### TASK DIRECTIONS:
Scan the data below and copy each line where "BrowserModule를" occurs.

### TASK DATA:
◆ ◆ ◆ ◆
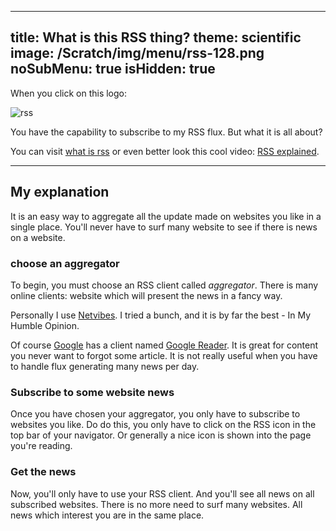 -----
title: What is this RSS thing?
theme: scientific
image: /Scratch/img/menu/rss-128.png
noSubMenu: true
isHidden: true
-----

When you click on this logo: 

<img src="/Scratch/img/menu/rss-128.png" alt="rss"/>

You have the capability to subscribe to my RSS flux. But what it is all about?

You can visit [what is rss](http://www.whatisrss.com) or even better look this cool video: [RSS explained](http://www.youtube.com/watch?v=0klgLsSxGsU). 

---

## My explanation

It is an easy way to aggregate all the update made on websites you like in a single place. You'll never have to surf many website to see if there is news on a website. 

### choose an aggregator

To begin, you must choose an RSS client called *aggregator*. There is many online clients: website which will present the news in a fancy way.

Personally I use [Netvibes](http://netvibes.com). I tried a bunch, and it is by far the best - In My Humble Opinion.

Of course [Google](http://google.com) has a client named [Google Reader](http://google.com/reader).
It is great for content you never want to forgot some article. It is not really useful when you have to handle flux generating many news per day. 

### Subscribe to some website news

Once you have chosen your aggregator, you only have to subscribe to websites you like. Do do this, you only have to click on the RSS icon in the top bar of your navigator. Or generally a nice icon is shown into the page you're reading.

### Get the news

Now, you'll only have to use your RSS client. And you'll see all news on all subscribed websites. There is no more need to surf many websites. All news which interest you are in the same place.
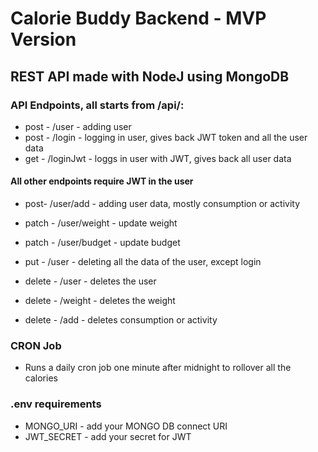 # Calorie Buddy Backend - MVP Version

## REST API made with NodeJ using MongoDB

### API Endpoints, all starts from /api/:
- post - /user - adding user
- post - /login - logging in user, gives back JWT token and all the user data
- get - /loginJwt - loggs in user with JWT, gives back all user data

#### All other endpoints require JWT in the user
- post- /user/add - adding user data, mostly consumption or activity

- patch - /user/weight - update weight
- patch - /user/budget - update budget

- put - /user - deleting all the data of the user, except login

- delete - /user - deletes the user
- delete - /weight - deletes the weight
- delete - /add - deletes consumption or activity

### CRON Job
- Runs a daily cron job one minute after midnight to rollover all the calories

### .env requirements
- MONGO_URI - add your MONGO DB connect URI
- JWT_SECRET - add your secret for JWT
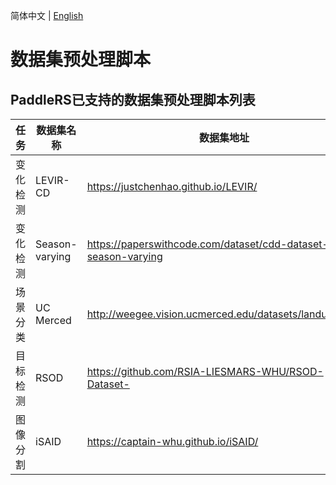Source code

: 简体中文 | [English](data_prep_en.md)

# 数据集预处理脚本

## PaddleRS已支持的数据集预处理脚本列表

| 任务 | 数据集名称 | 数据集地址 | 预处理脚本 |
|-----|-----------|----------|----------|
| 变化检测 | LEVIR-CD | https://justchenhao.github.io/LEVIR/ | [prepare_levircd.py](https://github.com/PaddlePaddle/PaddleRS/blob/develop/tools/prepare_dataset/prepare_levircd.py) |
| 变化检测 | Season-varying | https://paperswithcode.com/dataset/cdd-dataset-season-varying | [prepare_svcd.py](https://github.com/PaddlePaddle/PaddleRS/blob/develop/tools/prepare_dataset/prepare_svcd.py) |
| 场景分类 | UC Merced | http://weegee.vision.ucmerced.edu/datasets/landuse.html | [prepare_ucmerced.py](https://github.com/PaddlePaddle/PaddleRS/blob/develop/tools/prepare_dataset/prepare_ucmerced.py) |
| 目标检测 | RSOD | https://github.com/RSIA-LIESMARS-WHU/RSOD-Dataset- | [prepare_rsod](https://github.com/PaddlePaddle/PaddleRS/blob/develop/tools/prepare_dataset/prepare_rsod.py) |
| 图像分割 | iSAID | https://captain-whu.github.io/iSAID/ | [prepare_isaid](https://github.com/PaddlePaddle/PaddleRS/blob/develop/tools/prepare_dataset/prepare_isaid.py) |
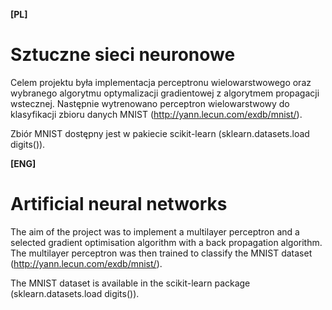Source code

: **[PL]**

# Sztuczne sieci neuronowe

Celem projektu była implementacja perceptronu wielowarstwowego oraz wybranego algorytmu optymalizacji gradientowej z algorytmem propagacji wstecznej. Następnie wytrenowano perceptron wielowarstwowy do klasyfikacji zbioru danych MNIST (http://yann.lecun.com/exdb/mnist/). 

Zbiór MNIST dostępny jest w pakiecie scikit-learn (sklearn.datasets.load digits()).


**[ENG]**

# Artificial neural networks

The aim of the project was to implement a multilayer perceptron and a selected gradient optimisation algorithm with a back propagation algorithm. The multilayer perceptron was then trained to classify the MNIST dataset (http://yann.lecun.com/exdb/mnist/). 

The MNIST dataset is available in the scikit-learn package (sklearn.datasets.load digits()).
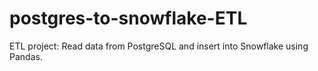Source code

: # postgres-to-snowflake-ETL
ETL project: Read data from PostgreSQL and insert into Snowflake using Pandas.
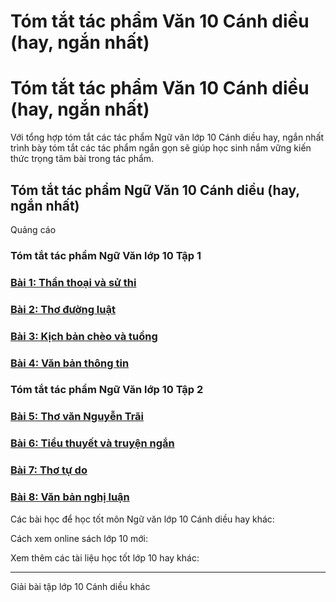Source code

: # Tóm tắt tác phẩm Văn 10 Cánh diều (hay, ngắn nhất)

# Tóm tắt tác phẩm Văn 10 Cánh diều (hay, ngắn nhất)

Với tổng hợp tóm tắt các tác phẩm Ngữ văn lớp 10 Cánh diều hay, ngắn nhất trình bày tóm tắt các tác phẩm ngắn gọn sẽ giúp học sinh nắm vững kiến thức trọng tâm bài trong tác phẩm.

## Tóm tắt tác phẩm Ngữ Văn 10 Cánh diều (hay, ngắn nhất)

Quảng cáo

### Tóm tắt tác phẩm Ngữ Văn lớp 10 Tập 1

### [**Bài 1: Thần thoại và sử thi**](https://vietjack.com/soan-van-lop-10-cd/bai-1-than-thoai-va-su-thi.jsp)

### [**Bài 2: Thơ đường luật**](https://vietjack.com/soan-van-lop-10-cd/bai-2-tho-duong-luat.jsp)

### [**Bài 3: Kịch bản chèo và tuồng**](https://vietjack.com/soan-van-lop-10-cd/bai-3-kich-ban-cheo-va-tuong.jsp)

### [**Bài 4: Văn bản thông tin**](https://vietjack.com/soan-van-lop-10-cd/bai-4-van-ban-thong-tin.jsp)

### Tóm tắt tác phẩm Ngữ Văn lớp 10 Tập 2

### [**Bài 5: Thơ văn Nguyễn Trãi**](https://vietjack.com/soan-van-lop-10-cd/bai-5-tho-van-nguyen-trai.jsp)

### [**Bài 6: Tiểu thuyết và truyện ngắn**](https://vietjack.com/soan-van-lop-10-cd/bai-6-tieu-thuyet-va-truyen-ngan.jsp)

### [**Bài 7: Thơ tự do**](https://vietjack.com/soan-van-lop-10-cd/bai-7-tho-tu-do.jsp)

### [**Bài 8: Văn bản nghị luận**](https://vietjack.com/soan-van-lop-10-cd/bai-8-van-ban-nghi-luan.jsp)

Các bài học để học tốt môn Ngữ văn lớp 10 Cánh diều hay khác:

Cách xem online sách lớp 10 mới:

Xem thêm các tài liệu học tốt lớp 10 hay khác:

* * *

Giải bài tập lớp 10 Cánh diều khác
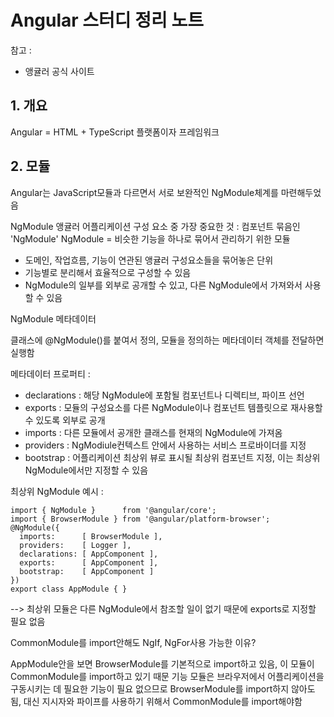 # Angular 스터디 정리 노트

참고 :
- 앵귤러 공식 사이트


## 1. 개요
Angular = HTML + TypeScript 플랫폼이자 프레임워크

## 2. 모듈
Angular는 JavaScript모듈과 다르면서 서로 보완적인 NgModule체계를 마련해두었음

NgModule
앵귤러 어플리케이션 구성 요소 중 가장 중요한 것 : 컴포넌트 묶음인 'NgModule'
NgModule = 비슷한 기능을 하나로 묶어서 관리하기 위한 모듈 
- 도메인, 작업흐름, 기능이 연관된 앵귤러 구성요소들을 묶어놓은 단위
- 기능별로 분리해서 효율적으로 구성할 수 있음
- NgModule의 일부를 외부로 공개할 수 있고, 다른 NgModule에서 가져와서 사용할 수 있음

NgModule 메타데이터

클래스에 @NgModule()를 붙여서 정의, 모듈을 정의하는 메타데이터 객체를 전달하면 실행함

메타데이터 프로퍼티 :

- declarations : 해당 NgModule에 포함될 컴포넌트나 디렉티브, 파이프 선언
- exports : 모듈의 구성요소를 다른 NgModule이나 컴포넌트 템플릿으로 재사용할 수 있도록 외부로 공개
- imports : 다른 모듈에서 공개한 클래스를 현재의 NgModule에 가져옴
- providers : NgModiule컨텍스트 안에서 사용하는 서비스 프로바이더를 지정
- bootstrap : 어플리케이션 최상위 뷰로 표시될 최상위 컴포넌트 지정, 이는 최상위 NgModule에서만 지정할 수 있음

최상위 NgModule 예시 : 
<pre><code>import { NgModule }      from '@angular/core';
import { BrowserModule } from '@angular/platform-browser';
@NgModule({
  imports:      [ BrowserModule ],
  providers:    [ Logger ],
  declarations: [ AppComponent ],
  exports:      [ AppComponent ],
  bootstrap:    [ AppComponent ]
})
export class AppModule { } </code></pre>

--> 최상위 모듈은 다른 NgModule에서 참조할 일이 없기 때문에 exports로 지정할 필요 없음

CommonModule를 import안해도 NgIf, NgFor사용 가능한 이유?

AppModule안을 보면 BrowserModule를 기본적으로 import하고 있음, 이 모듈이 CommonModule를 import하고 있기 때문
기능 모듈은 브라우저에서 어플리케이션을 구동시키는 데 필요한 기능이 필요 없으므로 BrowserModule를 import하지 않아도 됨, 대신 지시자와 파이프를 사용하기 위해서 CommonModule를 import해야함
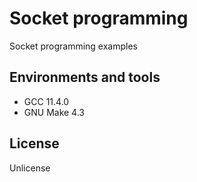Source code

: # Socket programming

Socket programming examples

## Environments and tools

- GCC 11.4.0
- GNU Make 4.3

## License

Unlicense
◆ ◆ ◆ ◆
### FINISHED EXERCISE:
AppModule안을 보면 BrowserModule를 기본적으로 import하고 있음, 이 모듈이 CommonModule를 import하고 있기 때문
기능 모듈은 브라우저에서 어플리케이션을 구동시키는 데 필요한 기능이 필요 없으므로 BrowserModule를 import하지 않아도 됨, 대신 지시자와 파이프를 사용하기 위해서 CommonModule를 import해야함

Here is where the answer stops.